_Task description_
What lines of the material below hold the string "will"? Copy them out.

_The data_

+-------+

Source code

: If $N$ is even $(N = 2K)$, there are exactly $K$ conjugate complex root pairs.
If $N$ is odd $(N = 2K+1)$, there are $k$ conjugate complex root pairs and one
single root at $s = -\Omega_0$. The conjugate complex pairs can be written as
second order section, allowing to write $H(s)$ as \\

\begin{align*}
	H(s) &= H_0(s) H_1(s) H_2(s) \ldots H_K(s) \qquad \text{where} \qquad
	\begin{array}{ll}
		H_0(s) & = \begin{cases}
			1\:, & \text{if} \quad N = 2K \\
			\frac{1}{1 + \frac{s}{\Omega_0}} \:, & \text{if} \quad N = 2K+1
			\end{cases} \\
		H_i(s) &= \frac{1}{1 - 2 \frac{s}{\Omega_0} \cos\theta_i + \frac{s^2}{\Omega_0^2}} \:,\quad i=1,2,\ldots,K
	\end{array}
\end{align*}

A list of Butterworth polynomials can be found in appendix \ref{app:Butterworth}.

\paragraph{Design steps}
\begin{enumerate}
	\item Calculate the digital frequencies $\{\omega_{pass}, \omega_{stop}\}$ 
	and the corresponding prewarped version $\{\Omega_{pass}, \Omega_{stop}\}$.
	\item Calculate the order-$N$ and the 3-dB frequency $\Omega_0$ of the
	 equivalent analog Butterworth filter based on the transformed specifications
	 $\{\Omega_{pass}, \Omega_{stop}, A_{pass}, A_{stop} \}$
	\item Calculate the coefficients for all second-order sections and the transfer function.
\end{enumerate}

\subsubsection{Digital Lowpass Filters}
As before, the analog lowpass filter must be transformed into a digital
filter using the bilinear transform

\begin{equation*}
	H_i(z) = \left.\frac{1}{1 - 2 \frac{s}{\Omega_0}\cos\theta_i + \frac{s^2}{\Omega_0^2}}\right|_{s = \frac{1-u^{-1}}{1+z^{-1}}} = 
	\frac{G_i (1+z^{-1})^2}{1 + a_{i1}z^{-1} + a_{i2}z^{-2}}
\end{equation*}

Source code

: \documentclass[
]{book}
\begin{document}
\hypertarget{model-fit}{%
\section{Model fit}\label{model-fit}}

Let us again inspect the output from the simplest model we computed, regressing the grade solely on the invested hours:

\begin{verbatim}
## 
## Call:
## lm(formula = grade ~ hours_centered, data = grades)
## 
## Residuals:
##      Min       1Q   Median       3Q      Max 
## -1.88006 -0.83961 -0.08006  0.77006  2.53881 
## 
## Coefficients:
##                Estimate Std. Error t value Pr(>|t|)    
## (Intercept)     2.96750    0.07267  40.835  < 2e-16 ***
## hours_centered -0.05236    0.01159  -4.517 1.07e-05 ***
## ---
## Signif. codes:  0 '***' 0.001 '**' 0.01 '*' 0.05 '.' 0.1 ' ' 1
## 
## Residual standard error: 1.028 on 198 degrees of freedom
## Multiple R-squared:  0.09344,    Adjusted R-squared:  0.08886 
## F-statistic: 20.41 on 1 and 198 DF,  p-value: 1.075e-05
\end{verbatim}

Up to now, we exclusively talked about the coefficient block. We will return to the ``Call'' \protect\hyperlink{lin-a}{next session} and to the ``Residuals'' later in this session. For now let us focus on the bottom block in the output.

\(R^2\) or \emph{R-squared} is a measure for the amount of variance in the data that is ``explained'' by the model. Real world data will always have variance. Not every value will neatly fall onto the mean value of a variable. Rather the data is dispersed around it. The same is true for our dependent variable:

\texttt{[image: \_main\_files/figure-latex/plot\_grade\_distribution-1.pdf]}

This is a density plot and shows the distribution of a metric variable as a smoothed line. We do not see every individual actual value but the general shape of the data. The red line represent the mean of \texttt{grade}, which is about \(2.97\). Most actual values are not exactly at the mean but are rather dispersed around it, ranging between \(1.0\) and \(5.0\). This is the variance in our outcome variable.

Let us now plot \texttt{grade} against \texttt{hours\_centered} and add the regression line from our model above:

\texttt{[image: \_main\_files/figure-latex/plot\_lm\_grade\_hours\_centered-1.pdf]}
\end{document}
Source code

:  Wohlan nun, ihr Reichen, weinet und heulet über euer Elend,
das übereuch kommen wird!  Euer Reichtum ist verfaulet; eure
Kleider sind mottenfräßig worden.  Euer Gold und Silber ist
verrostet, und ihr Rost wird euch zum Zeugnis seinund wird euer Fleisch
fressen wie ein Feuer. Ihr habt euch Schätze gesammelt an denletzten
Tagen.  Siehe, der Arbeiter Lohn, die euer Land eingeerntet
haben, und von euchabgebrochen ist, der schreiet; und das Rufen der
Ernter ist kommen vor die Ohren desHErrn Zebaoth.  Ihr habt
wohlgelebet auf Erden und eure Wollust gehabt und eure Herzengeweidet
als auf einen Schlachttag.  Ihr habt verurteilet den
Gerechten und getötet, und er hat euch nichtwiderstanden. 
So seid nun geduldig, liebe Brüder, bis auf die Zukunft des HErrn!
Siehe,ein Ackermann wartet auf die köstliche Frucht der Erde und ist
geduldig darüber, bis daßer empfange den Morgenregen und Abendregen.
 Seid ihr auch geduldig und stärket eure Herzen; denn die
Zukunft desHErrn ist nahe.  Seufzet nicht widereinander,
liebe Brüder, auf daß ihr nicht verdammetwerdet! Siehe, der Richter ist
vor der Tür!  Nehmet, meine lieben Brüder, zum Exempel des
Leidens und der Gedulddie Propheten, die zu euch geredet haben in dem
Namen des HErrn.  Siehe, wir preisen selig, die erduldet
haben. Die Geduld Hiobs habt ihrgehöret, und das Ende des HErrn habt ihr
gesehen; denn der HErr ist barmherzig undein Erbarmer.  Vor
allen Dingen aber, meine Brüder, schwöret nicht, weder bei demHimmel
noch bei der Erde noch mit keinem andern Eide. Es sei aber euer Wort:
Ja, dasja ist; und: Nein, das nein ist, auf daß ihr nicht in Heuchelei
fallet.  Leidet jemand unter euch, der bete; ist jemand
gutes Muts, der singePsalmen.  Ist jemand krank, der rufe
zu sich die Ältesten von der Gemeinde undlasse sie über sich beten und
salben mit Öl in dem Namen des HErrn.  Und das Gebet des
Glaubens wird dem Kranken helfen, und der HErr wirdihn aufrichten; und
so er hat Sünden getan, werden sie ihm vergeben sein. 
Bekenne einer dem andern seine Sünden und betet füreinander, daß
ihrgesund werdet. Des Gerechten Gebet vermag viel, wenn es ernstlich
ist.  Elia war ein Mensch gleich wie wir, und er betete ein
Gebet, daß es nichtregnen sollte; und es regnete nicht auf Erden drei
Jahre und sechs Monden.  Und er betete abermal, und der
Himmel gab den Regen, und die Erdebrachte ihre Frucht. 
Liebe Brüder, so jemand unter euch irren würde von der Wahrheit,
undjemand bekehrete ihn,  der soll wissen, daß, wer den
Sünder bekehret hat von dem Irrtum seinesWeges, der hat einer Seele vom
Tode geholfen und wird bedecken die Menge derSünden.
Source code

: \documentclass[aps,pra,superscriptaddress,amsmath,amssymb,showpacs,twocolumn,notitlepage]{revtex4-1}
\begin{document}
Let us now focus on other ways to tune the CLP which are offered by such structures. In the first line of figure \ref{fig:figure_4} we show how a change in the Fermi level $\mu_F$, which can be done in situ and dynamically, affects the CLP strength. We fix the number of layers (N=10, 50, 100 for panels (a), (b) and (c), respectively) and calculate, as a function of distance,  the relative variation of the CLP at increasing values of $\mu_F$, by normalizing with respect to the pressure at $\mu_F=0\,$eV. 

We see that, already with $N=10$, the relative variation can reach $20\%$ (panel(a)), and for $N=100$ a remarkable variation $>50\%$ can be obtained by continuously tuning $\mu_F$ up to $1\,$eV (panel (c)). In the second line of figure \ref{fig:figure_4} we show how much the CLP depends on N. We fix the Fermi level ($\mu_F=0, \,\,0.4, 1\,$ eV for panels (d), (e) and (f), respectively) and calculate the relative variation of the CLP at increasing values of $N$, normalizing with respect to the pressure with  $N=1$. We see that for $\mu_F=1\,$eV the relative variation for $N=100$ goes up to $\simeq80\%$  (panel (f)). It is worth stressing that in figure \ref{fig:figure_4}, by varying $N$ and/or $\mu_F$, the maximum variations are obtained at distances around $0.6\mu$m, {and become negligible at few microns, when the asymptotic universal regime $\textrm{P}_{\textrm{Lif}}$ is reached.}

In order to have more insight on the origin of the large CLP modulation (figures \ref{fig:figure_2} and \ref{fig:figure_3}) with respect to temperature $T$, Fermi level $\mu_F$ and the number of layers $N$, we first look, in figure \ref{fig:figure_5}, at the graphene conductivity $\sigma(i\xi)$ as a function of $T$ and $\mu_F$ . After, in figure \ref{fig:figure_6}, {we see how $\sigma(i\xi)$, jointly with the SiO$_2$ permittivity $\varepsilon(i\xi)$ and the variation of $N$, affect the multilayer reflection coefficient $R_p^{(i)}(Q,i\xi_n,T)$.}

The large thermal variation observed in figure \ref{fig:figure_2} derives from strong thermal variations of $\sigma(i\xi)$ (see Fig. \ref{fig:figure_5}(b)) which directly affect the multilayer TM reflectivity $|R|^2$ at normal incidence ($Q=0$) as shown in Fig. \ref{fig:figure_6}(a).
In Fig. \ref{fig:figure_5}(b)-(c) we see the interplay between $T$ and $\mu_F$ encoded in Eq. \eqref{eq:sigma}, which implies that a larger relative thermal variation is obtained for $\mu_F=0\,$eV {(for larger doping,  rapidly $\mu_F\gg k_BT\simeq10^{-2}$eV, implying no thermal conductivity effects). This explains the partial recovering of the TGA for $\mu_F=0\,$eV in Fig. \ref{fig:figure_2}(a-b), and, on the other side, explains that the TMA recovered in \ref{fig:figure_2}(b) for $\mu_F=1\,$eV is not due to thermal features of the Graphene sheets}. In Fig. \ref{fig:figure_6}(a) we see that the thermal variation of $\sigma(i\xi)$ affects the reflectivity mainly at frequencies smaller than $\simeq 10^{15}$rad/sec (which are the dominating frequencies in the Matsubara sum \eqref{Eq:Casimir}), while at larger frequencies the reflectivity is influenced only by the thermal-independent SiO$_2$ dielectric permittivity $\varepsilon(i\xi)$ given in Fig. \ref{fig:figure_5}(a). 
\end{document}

+-------+

_Answer below_
Up to now, we exclusively talked about the coefficient block. We will return to the ``Call'' \protect\hyperlink{lin-a}{next session} and to the ``Residuals'' later in this session. For now let us focus on the bottom block in the output.
\(R^2\) or \emph{R-squared} is a measure for the amount of variance in the data that is ``explained'' by the model. Real world data will always have variance. Not every value will neatly fall onto the mean value of a variable. Rather the data is dispersed around it. The same is true for our dependent variable:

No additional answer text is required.